Aproveito a oportunidade para agradecer a visita de Marcelo Leite ao LaNCE-UFRJ. Marcelo, um dos pioneiros do jornalismo científico no Brasil, veio até o Rio de Janeiro conhecer o que fazemos por aqui. O resultado dessa visita foi publicada hoje na revista Ilustríssima da Folha de São Paulo e está disponível para assinantes. Da mesma forma, agradeço aos jornalistas Renato Grandelle do Globo e Jamile Bastos do Olhar Vital UFRJ que também repercutiram o assunto.

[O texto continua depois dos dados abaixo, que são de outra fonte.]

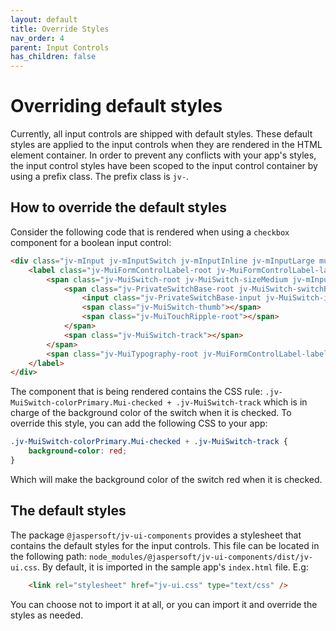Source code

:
 ```yaml
---
layout: default
title: Override Styles
nav_order: 4
parent: Input Controls
has_children: false
---
```


# Overriding default styles

Currently, all input controls are shipped with default styles. 
These default styles are applied to the input controls when they are rendered in the HTML element container.
In order to prevent any conflicts with your app's styles, the input control styles have been scoped to the input
control container by using a prefix class. The prefix class is `jv-`.

## How to override the default styles

Consider the following code that is rendered when using a `checkbox` component for a boolean input control:
``` html
<div class="jv-mInput jv-mInputSwitch jv-mInputInline jv-mInputLarge mui">
    <label class="jv-MuiFormControlLabel-root jv-MuiFormControlLabel-labelPlacementEnd">
        <span class="jv-MuiSwitch-root jv-MuiSwitch-sizeMedium jv-mInput-switch mui">
            <span class="jv-PrivateSwitchBase-root jv-MuiSwitch-switchBase jv-MuiSwitch-colorPrimary Mui-checked">
                <input class="jv-PrivateSwitchBase-input jv-MuiSwitch-input" type="checkbox" checked="">
                <span class="jv-MuiSwitch-thumb"></span>
                <span class="jv-MuiTouchRipple-root"></span>
            </span>
            <span class="jv-MuiSwitch-track"></span>
        </span>
        <span class="jv-MuiTypography-root jv-MuiFormControlLabel-label jv-mInput-label mui">column_boolean</span>
    </label>
</div>
```
The component that is being rendered contains the CSS rule: `.jv-MuiSwitch-colorPrimary.Mui-checked + .jv-MuiSwitch-track`
which is in charge of the background color of the switch when it is checked.
To override this style, you can add the following CSS to your app:
``` css
.jv-MuiSwitch-colorPrimary.Mui-checked + .jv-MuiSwitch-track {
    background-color: red;
}
```
Which will make the background color of the switch red when it is checked.

## The default styles

The package `@jaspersoft/jv-ui-components` provides a stylesheet that contains the default styles for the input controls.
This file can be located in the following path: `node_modules/@jaspersoft/jv-ui-components/dist/jv-ui.css`.
By default, it is imported in the sample app's `index.html` file. E.g: 
``` html
    <link rel="stylesheet" href="jv-ui.css" type="text/css" />
```

You can choose not to import it at all, or you can import it and override the styles as needed.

Suas reportagens estão disponíveis aqui e aqui.
A versão 2010 da pesquisa indica que 76% dos cientistas já perderam material científico preso na alfândega, 99% resolveram mudar os rumos de suas pesquisas em virtude das dificuldades para importar os reagentes necessários enquanto 92% têm de esperar no mínimo 1 mês pela chegada dos reagentes.
Para baixar o arquivo completo com todos os gráficos e análises sobre as dificuldades de importação de material científico no Brasil, clique aqui.
Os resultados são terrivelmente preocupantes pois sugerem que o maior gargalo para o progresso da ciência brasileira está no tempo de espera pela chegada dos reagentes e equipamentos, e não necessariamente (ou exclusivamente) na quantidade de recursos investidos em ciência e tecnologia em nosso pais.
Coincidentemente, na semana retrasada estive em São Paulo entrevistando candidatos brasileiros para bolsas de estudo da Fundação Americana PEW. Todos, sem exceção, sustentaram que a principal vantagem de trabalhar nos EUA está na agilidade com que o material necessário para as suas pesquisas chega aos seus laboratórios. Confirmando portanto a tese de que para nos tornarmos competitivos e reduzirmos a evasão de cérebros, precisamos de acesso rápido aos reagentes e equipamentos científicos comprados no exterior.
Em artigo de 2008 publicado na Folha de São Paulo, Mauro Rebelo e eu escrevemos que tão importante quanto o cumprimento do regulamento técnico para a importação de material para pesquisa em saúde é a necessidade de treinamento adequado dos fiscais da Anvisa, além da criação, pela Receita Federal, de entrepostos que permitam desembaraço em 48 horas, com instalações capazes de estocar as cargas importadas pelos cientistas, incluindo células e animais.
A sugestão se mantém, principalmente porque para que se cumpram as promessas da presidente eleita Dilma Rousseff para o setor de Ciência e Tecnologia - ampliar o registro de patentes, privilegiar as pesquisas em biotecnologia, saúde, produção de fármacos e transformar o Brasil em potência científica e tecnológica - será necessário um pacto pela ciência envolvendo todos os órgãos subordinados ao governo federal.
Somente uma ação coordenada será capaz de viabilizar o desembaraço ágil de produtos cruciais ao progresso científico brasileiro. Não nos transformaremos em potência científica e tecnológica enquanto a burocracia continuar interferindo no acesso a materiais essenciais à geração de conhecimento, principalmente na área biomédica.